Start of Block

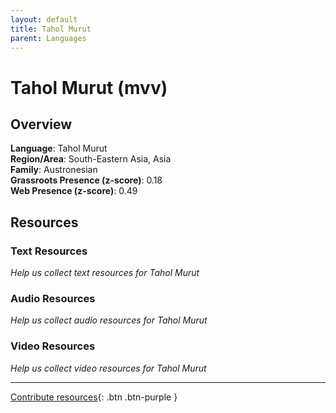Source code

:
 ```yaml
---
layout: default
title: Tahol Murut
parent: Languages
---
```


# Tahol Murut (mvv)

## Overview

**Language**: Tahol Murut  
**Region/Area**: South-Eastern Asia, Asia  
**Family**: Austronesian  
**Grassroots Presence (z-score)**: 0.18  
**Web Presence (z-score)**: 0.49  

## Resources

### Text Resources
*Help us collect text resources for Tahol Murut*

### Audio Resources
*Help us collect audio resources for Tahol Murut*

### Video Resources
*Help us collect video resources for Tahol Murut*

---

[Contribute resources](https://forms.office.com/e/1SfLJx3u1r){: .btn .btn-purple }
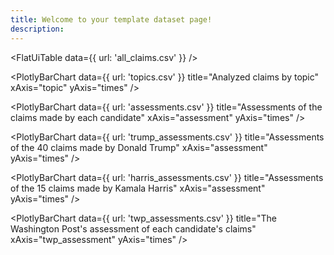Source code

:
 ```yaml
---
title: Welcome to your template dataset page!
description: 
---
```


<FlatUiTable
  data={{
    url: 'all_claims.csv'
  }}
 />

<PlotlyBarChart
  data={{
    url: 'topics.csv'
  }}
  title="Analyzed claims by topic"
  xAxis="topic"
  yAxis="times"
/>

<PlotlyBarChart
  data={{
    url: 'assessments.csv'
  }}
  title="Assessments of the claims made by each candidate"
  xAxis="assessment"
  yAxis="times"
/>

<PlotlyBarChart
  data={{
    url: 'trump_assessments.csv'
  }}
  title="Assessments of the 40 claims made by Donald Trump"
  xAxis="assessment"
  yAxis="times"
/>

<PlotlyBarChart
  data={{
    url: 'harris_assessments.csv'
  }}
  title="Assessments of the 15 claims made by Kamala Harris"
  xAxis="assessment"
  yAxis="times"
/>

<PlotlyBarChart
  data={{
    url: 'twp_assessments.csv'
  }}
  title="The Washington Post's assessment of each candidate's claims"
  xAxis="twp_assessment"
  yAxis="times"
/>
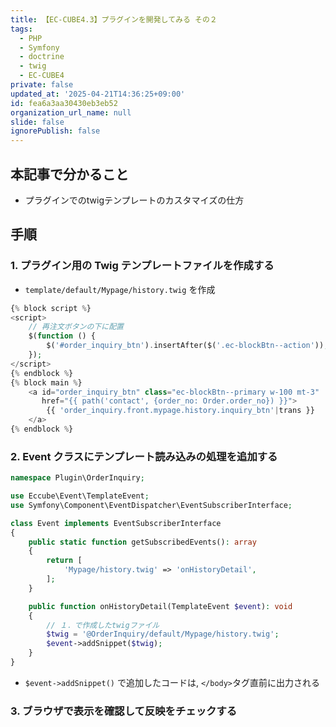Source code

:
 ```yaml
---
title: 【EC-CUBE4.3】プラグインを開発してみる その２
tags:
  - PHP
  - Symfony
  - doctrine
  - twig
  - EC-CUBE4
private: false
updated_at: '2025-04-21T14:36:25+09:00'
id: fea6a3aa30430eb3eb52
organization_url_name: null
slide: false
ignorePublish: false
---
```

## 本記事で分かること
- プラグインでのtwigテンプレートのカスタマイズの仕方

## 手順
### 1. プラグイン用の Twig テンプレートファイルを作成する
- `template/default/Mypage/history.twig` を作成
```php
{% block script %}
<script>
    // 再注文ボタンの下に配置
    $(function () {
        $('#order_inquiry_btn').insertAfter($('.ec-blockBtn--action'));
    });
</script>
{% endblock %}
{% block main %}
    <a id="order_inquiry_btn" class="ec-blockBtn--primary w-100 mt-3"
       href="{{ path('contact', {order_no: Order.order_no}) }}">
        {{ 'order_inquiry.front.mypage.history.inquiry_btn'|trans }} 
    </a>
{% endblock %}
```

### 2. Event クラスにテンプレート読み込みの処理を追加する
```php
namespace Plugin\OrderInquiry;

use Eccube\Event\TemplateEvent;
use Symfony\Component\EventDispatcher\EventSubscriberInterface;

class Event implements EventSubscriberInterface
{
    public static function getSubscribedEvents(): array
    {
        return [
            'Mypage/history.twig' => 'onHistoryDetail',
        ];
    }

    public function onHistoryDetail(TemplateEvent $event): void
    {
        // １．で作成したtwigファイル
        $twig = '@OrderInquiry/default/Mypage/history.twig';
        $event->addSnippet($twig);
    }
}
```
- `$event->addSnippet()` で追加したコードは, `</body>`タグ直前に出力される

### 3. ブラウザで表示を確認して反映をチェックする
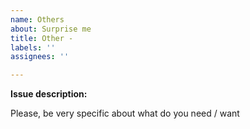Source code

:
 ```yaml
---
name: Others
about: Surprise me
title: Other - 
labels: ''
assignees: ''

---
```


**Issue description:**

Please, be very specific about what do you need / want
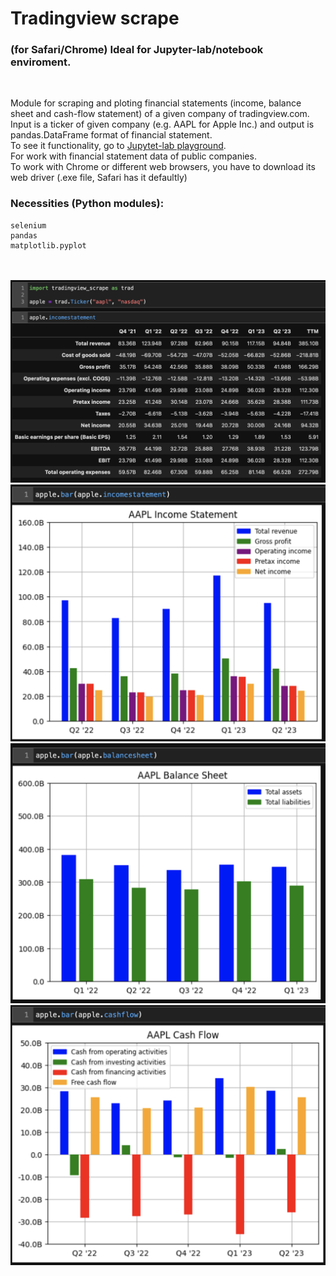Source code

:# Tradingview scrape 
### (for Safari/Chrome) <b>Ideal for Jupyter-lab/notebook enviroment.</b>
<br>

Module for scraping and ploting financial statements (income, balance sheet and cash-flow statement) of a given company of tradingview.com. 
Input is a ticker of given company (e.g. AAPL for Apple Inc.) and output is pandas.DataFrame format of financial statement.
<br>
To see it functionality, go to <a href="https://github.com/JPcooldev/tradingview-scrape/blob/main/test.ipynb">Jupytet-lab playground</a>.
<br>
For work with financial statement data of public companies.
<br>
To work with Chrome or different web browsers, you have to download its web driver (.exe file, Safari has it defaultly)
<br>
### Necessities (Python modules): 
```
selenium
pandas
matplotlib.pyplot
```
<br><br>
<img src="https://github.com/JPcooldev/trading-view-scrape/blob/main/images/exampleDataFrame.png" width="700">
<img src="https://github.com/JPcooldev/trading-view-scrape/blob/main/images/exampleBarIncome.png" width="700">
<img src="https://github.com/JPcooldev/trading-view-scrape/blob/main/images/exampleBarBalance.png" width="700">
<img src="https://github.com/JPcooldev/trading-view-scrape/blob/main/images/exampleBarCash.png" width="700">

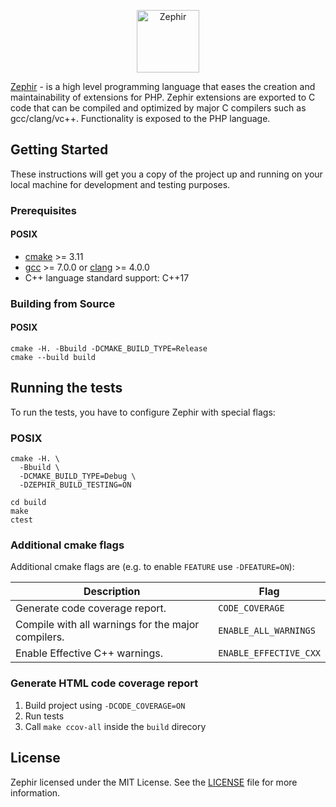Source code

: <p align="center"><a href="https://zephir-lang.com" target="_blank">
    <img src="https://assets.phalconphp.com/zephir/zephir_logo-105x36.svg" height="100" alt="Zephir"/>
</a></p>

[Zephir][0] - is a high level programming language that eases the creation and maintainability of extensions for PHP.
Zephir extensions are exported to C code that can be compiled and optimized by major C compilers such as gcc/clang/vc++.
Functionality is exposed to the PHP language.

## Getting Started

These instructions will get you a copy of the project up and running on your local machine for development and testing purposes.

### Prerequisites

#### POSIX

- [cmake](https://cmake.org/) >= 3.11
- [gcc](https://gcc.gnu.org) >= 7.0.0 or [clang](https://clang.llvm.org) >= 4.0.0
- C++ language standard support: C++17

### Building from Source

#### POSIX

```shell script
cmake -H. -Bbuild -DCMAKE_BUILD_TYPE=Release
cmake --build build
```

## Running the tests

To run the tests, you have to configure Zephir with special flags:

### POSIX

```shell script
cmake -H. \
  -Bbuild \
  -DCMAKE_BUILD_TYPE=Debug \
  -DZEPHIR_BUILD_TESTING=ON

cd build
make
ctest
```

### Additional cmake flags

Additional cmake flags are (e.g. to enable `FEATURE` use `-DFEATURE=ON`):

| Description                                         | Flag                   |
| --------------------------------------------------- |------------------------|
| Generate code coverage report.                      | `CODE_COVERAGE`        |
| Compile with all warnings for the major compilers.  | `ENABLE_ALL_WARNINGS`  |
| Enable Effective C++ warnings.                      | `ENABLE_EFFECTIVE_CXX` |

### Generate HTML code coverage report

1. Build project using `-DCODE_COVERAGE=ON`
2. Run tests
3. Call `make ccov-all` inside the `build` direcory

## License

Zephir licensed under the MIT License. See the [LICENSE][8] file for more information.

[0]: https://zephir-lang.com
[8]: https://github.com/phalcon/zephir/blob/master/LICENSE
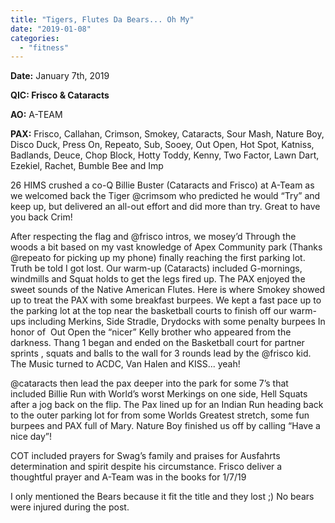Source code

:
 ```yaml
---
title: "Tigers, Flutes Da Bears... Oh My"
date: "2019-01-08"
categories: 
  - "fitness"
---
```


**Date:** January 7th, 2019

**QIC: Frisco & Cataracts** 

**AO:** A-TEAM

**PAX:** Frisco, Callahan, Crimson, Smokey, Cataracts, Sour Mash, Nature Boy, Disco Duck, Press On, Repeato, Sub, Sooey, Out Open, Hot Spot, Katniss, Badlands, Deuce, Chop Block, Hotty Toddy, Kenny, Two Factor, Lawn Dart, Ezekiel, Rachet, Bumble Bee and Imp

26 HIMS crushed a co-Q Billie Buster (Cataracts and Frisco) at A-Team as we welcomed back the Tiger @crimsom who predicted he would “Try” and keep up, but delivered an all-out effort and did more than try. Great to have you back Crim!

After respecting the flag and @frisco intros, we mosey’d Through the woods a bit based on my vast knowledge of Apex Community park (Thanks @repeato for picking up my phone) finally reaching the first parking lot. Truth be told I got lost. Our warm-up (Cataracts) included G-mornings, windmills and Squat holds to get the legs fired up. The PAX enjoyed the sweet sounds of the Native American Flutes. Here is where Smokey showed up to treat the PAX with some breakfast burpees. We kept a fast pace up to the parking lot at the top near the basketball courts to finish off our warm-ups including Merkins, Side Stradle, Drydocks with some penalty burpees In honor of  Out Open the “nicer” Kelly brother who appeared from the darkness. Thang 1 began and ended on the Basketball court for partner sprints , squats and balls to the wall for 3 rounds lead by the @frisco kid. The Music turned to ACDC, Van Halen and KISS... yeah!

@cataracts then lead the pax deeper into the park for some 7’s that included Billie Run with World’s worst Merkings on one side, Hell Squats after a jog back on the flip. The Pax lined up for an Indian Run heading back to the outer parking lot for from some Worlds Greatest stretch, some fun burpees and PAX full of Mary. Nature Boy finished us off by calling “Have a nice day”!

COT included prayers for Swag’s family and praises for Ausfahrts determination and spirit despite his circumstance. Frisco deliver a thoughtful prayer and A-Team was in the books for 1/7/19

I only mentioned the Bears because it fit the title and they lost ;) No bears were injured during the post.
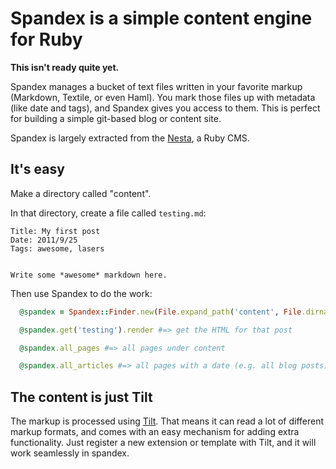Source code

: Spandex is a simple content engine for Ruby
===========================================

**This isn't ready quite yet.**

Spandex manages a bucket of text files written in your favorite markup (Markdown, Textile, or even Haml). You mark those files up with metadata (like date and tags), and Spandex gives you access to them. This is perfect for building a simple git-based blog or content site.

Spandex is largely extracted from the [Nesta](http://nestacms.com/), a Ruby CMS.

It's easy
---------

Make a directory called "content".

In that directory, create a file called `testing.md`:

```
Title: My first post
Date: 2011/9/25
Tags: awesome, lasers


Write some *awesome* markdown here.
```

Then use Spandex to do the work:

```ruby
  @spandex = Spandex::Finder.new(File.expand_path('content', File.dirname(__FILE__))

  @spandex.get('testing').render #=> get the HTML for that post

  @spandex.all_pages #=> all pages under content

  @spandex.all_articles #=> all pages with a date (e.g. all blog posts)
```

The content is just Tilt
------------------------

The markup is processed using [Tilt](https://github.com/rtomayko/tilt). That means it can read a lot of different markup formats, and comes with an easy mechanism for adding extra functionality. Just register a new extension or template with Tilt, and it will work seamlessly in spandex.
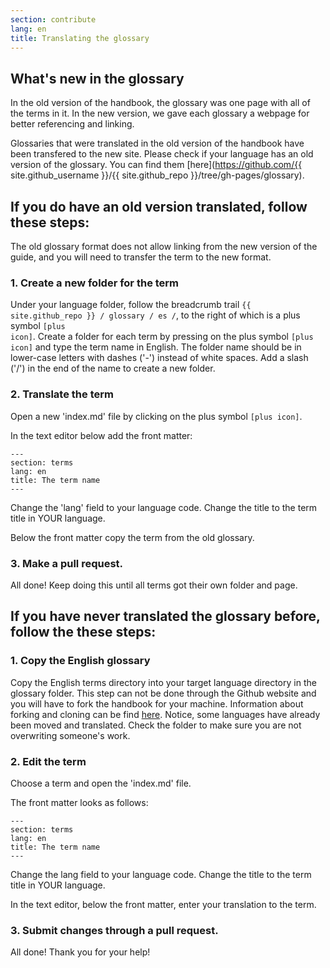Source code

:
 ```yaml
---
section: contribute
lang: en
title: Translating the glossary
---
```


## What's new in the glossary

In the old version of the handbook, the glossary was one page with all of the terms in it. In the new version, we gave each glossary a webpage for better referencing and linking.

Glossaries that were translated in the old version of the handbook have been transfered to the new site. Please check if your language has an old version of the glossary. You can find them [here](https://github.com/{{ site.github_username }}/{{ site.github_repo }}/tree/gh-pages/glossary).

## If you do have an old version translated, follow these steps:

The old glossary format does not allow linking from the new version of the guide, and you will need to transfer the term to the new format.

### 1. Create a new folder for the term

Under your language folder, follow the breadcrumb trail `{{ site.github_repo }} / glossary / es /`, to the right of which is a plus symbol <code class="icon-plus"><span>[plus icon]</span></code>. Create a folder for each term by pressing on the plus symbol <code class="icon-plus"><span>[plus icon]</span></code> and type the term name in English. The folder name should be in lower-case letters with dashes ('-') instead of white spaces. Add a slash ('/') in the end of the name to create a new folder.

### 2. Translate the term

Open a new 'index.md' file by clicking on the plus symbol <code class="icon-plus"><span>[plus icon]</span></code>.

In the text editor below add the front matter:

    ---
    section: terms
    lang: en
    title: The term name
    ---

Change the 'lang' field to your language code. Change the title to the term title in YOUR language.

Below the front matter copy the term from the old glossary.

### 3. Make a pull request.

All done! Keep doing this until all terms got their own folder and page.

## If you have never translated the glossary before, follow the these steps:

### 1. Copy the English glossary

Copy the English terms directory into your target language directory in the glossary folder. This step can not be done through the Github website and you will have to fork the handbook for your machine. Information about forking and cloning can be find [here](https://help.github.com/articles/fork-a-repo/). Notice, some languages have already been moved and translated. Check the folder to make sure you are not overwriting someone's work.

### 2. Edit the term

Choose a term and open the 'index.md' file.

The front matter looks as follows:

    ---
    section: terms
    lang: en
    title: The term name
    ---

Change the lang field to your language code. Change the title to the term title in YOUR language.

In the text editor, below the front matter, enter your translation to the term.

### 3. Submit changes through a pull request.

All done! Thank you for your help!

End of Block

> **What the exercise asks**:
Write out word for word the lines above that run from the one with "# Tahol Murut (mvv)" to the one with "the 40 claims". Include both end lines; exclude the images.

> **Exercise answer**:
# Tahol Murut (mvv)

## Overview

**Language**: Tahol Murut  
**Region/Area**: South-Eastern Asia, Asia  
**Family**: Austronesian  
**Grassroots Presence (z-score)**: 0.18  
**Web Presence (z-score)**: 0.49  

## Resources

### Text Resources
*Help us collect text resources for Tahol Murut*

### Audio Resources
*Help us collect audio resources for Tahol Murut*

### Video Resources
*Help us collect video resources for Tahol Murut*

---

[Contribute resources](https://forms.office.com/e/1SfLJx3u1r){: .btn .btn-purple }
Source code

:
 ```yaml
---
title: Welcome to your template dataset page!
description: 
---
```


<FlatUiTable
  data={{
    url: 'all_claims.csv'
  }}
 />

<PlotlyBarChart
  data={{
    url: 'topics.csv'
  }}
  title="Analyzed claims by topic"
  xAxis="topic"
  yAxis="times"
/>

<PlotlyBarChart
  data={{
    url: 'assessments.csv'
  }}
  title="Assessments of the claims made by each candidate"
  xAxis="assessment"
  yAxis="times"
/>

<PlotlyBarChart
  data={{
    url: 'trump_assessments.csv'
  }}
  title="Assessments of the 40 claims made by Donald Trump"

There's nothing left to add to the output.